COSTS AND CONSEQUENCES OF OVERLY PUNITIVE APPROACHES

Modern policing in the United States has been described in three eras: the Political Era (1840s to early 1900s), so named because of the political influence intertwined with policing (Hartmann, 1988); the Reform Era of the early (1900s to 1970s, including the professional advances led by August Vollmer); and the Community Era beginning in 1980 and emphasizing the role and partnership of the community in problem-solving (CommunityPolicing.com, n.d.).

Meanwhile, specific to the policing of addictive substances, in 1971 President Richard Nixon declared a “war on drugs,” which dramatically increased arrests, prosecution, and incarceration for drug-related offenses. For decades, this approach caused skyrocketing incarceration rates without resulting in comparable reductions in crime and drug use (Gainsborough & Mauer, 2000; Pew, 2018).

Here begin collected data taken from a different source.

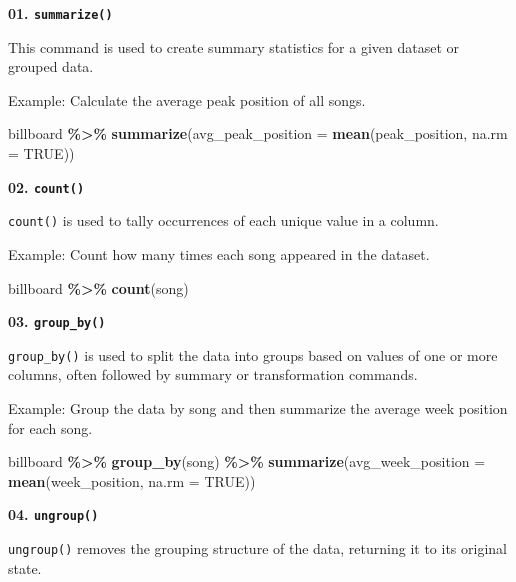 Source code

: \documentclass[
]{book}
\newenvironment{Shaded}{\begin{snugshade}}{\end{snugshade}}
\newcommand{\AttributeTok}[1]{\textcolor[rgb]{0.13,0.29,0.53}{#1}}
\newcommand{\ConstantTok}[1]{\textcolor[rgb]{0.56,0.35,0.01}{#1}}
\newcommand{\FunctionTok}[1]{\textcolor[rgb]{0.13,0.29,0.53}{\textbf{#1}}}
\newcommand{\NormalTok}[1]{#1}
\newcommand{\SpecialCharTok}[1]{\textcolor[rgb]{0.81,0.36,0.00}{\textbf{#1}}}
\begin{document}
\textbf{01. \texttt{summarize()}}

This command is used to create summary statistics for a given dataset or grouped data.

Example: Calculate the average peak position of all songs.

\begin{Shaded}
\begin{Highlighting}[]
\NormalTok{billboard }\SpecialCharTok{\%\textgreater{}\%}
  \FunctionTok{summarize}\NormalTok{(}\AttributeTok{avg\_peak\_position =} \FunctionTok{mean}\NormalTok{(peak\_position, }\AttributeTok{na.rm =} \ConstantTok{TRUE}\NormalTok{))}
\end{Highlighting}
\end{Shaded}

\textbf{02. \texttt{count()}}

\texttt{count()} is used to tally occurrences of each unique value in a column.

Example: Count how many times each song appeared in the dataset.

\begin{Shaded}
\begin{Highlighting}[]
\NormalTok{billboard }\SpecialCharTok{\%\textgreater{}\%}
  \FunctionTok{count}\NormalTok{(song)}
\end{Highlighting}
\end{Shaded}

\textbf{03. \texttt{group\_by()}}

\texttt{group\_by()} is used to split the data into groups based on values of one or more columns, often followed by summary or transformation commands.

Example: Group the data by song and then summarize the average week position for each song.

\begin{Shaded}
\begin{Highlighting}[]
\NormalTok{billboard }\SpecialCharTok{\%\textgreater{}\%}
  \FunctionTok{group\_by}\NormalTok{(song) }\SpecialCharTok{\%\textgreater{}\%}
  \FunctionTok{summarize}\NormalTok{(}\AttributeTok{avg\_week\_position =} \FunctionTok{mean}\NormalTok{(week\_position, }\AttributeTok{na.rm =} \ConstantTok{TRUE}\NormalTok{))}
\end{Highlighting}
\end{Shaded}

\textbf{04. \texttt{ungroup()}}

\texttt{ungroup()} removes the grouping structure of the data, returning it to its original state.
\end{document}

Indeed, strictly punitive approaches often have proven to be more harmful than helpful. Arresting and incarcerating individuals with SUDs does not address the underlying health condition, and in fact a person’s very entry into the criminal justice system increases their risk for recidivism (Yukhnenko et al., 2020). Furthermore, as policing pioneer Sir Robert Peel emphasized in the 19th century, the balance with individual liberty is paramount in policing (Law Enforcement Action Partnership [LEAP], n.d.). The drug war approach has disrupted this balance (Office of the High Commissioner for Human Rights, 2022; Vitiello, 2021) and in many places, community trust with it (Morrison, 2021; Olson, 2016).

SUPPORTING HUMAN RIGHTS

Mitigating the widespread and damaging impacts of punitive-only approaches, deflection supports human rights by identifying and treating root issues related to criminal activity and poor health such as SUDs, mental health disorders, trauma, and co-existing disorders, while also preventing unnecessary entry into the justice system for those who do not present a risk to public safety. Deflection ensures individuals’ rights to health and dignity while promoting a justice system that is fair, restorative, and accountable.

Article 25 of the Universal Declaration of Human Rights asserts every individual’s right to health and well-being, including access to medical care and necessary social services (United Nations General Assembly, 1948, as cited in United Nations, 2021). Deflection embodies this principle by prioritizing treatment over punishment-only approaches without compromising public safety for individuals with substance use issues. These programs focus on supporting vulnerable populations, such as those affected by poverty, community disenfranchisement, and gender-based violence, offering resources and rehabilitation as a first approach to addressing drug use, misuse, and addiction. In this way, deflection also can help reduce costly incarceration rates by serving as an effective alternative to incarceration for minor, non-violent offenses related to personal drug use. Given this, deflection also is an ideal strategy for addressing youth involved in drug use and related non-violent criminal behavior (Police, Treatment, and Community Collaborative, 2024). Finally, deflection aligns with the United Nations Office on Drugs and Crime (UNODC) Sustainable Development Goal 16 (UNODC, n.d.) by promoting peace, justice, and strong institutions through restorative justice, enhancing community trust and accountability.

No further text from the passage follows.